-- About this task --
When you retype the data, keep every word exactly and include none of the pictures.

──────── Supplied records ────────

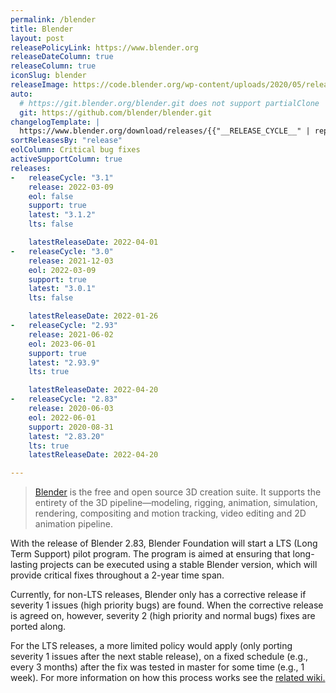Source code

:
 ```yaml
---
permalink: /blender
title: Blender
layout: post
releasePolicyLink: https://www.blender.org
releaseDateColumn: true
releaseColumn: true
iconSlug: blender
releaseImage: https://code.blender.org/wp-content/uploads/2020/05/release_cadence_4th_wall-1-1024x224.png
auto:
  # https://git.blender.org/blender.git does not support partialClone
  git: https://github.com/blender/blender.git
changelogTemplate: |
  https://www.blender.org/download/releases/{{"__RELEASE_CYCLE__" | replace:'.','-'}}
sortReleasesBy: "release"
eolColumn: Critical bug fixes
activeSupportColumn: true
releases:
-   releaseCycle: "3.1"
    release: 2022-03-09
    eol: false
    support: true
    latest: "3.1.2"
    lts: false

    latestReleaseDate: 2022-04-01
-   releaseCycle: "3.0"
    release: 2021-12-03
    eol: 2022-03-09
    support: true
    latest: "3.0.1"
    lts: false

    latestReleaseDate: 2022-01-26
-   releaseCycle: "2.93"
    release: 2021-06-02
    eol: 2023-06-01
    support: true
    latest: "2.93.9"
    lts: true

    latestReleaseDate: 2022-04-20
-   releaseCycle: "2.83"
    release: 2020-06-03
    eol: 2022-06-01
    support: 2020-08-31
    latest: "2.83.20"
    lts: true
    latestReleaseDate: 2022-04-20

---
```


> [Blender](https://blender.org/) is the free and open source 3D creation suite. It supports the entirety of the 3D pipeline—modeling, rigging, animation, simulation, rendering, compositing and motion tracking, video editing and 2D animation pipeline.

With the release of Blender 2.83, Blender Foundation will start a LTS (Long Term Support) pilot program. The program is aimed at ensuring that long-lasting projects can be executed using a stable Blender version, which will provide critical fixes throughout a 2-year time span. 

Currently, for non-LTS releases, Blender only has a corrective release if severity 1 issues (high priority bugs) are found. When the corrective release is agreed on, however, severity 2 (high priority and normal bugs) fixes are ported along.

For the LTS releases, a more limited policy would apply (only porting severity 1 issues after the next stable release), on a fixed schedule (e.g., every 3 months) after the fix was tested in master for some time (e.g., 1 week). For more information on how this process works see the [related wiki.](https://wiki.blender.org/wiki/Process/LTS)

────────

-- Your response --
Source code

:
 ```yaml
---
permalink: /blender
title: Blender
layout: post
releasePolicyLink: https://www.blender.org
releaseDateColumn: true
releaseColumn: true
iconSlug: blender
releaseImage: https://code.blender.org/wp-content/uploads/2020/05/release_cadence_4th_wall-1-1024x224.png
auto:
  # https://git.blender.org/blender.git does not support partialClone
  git: https://github.com/blender/blender.git
changelogTemplate: |
  https://www.blender.org/download/releases/{{"__RELEASE_CYCLE__" | replace:'.','-'}}
sortReleasesBy: "release"
eolColumn: Critical bug fixes
activeSupportColumn: true
releases:
-   releaseCycle: "3.1"
    release: 2022-03-09
    eol: false
    support: true
    latest: "3.1.2"
    lts: false

    latestReleaseDate: 2022-04-01
-   releaseCycle: "3.0"
    release: 2021-12-03
    eol: 2022-03-09
    support: true
    latest: "3.0.1"
    lts: false

    latestReleaseDate: 2022-01-26
-   releaseCycle: "2.93"
    release: 2021-06-02
    eol: 2023-06-01
    support: true
    latest: "2.93.9"
    lts: true

    latestReleaseDate: 2022-04-20
-   releaseCycle: "2.83"
    release: 2020-06-03
    eol: 2022-06-01
    support: 2020-08-31
    latest: "2.83.20"
    lts: true
    latestReleaseDate: 2022-04-20

---
```


> [Blender](https://blender.org/) is the free and open source 3D creation suite. It supports the entirety of the 3D pipeline—modeling, rigging, animation, simulation, rendering, compositing and motion tracking, video editing and 2D animation pipeline.

With the release of Blender 2.83, Blender Foundation will start a LTS (Long Term Support) pilot program. The program is aimed at ensuring that long-lasting projects can be executed using a stable Blender version, which will provide critical fixes throughout a 2-year time span. 

Currently, for non-LTS releases, Blender only has a corrective release if severity 1 issues (high priority bugs) are found. When the corrective release is agreed on, however, severity 2 (high priority and normal bugs) fixes are ported along.

For the LTS releases, a more limited policy would apply (only porting severity 1 issues after the next stable release), on a fixed schedule (e.g., every 3 months) after the fix was tested in master for some time (e.g., 1 week). For more information on how this process works see the [related wiki.](https://wiki.blender.org/wiki/Process/LTS)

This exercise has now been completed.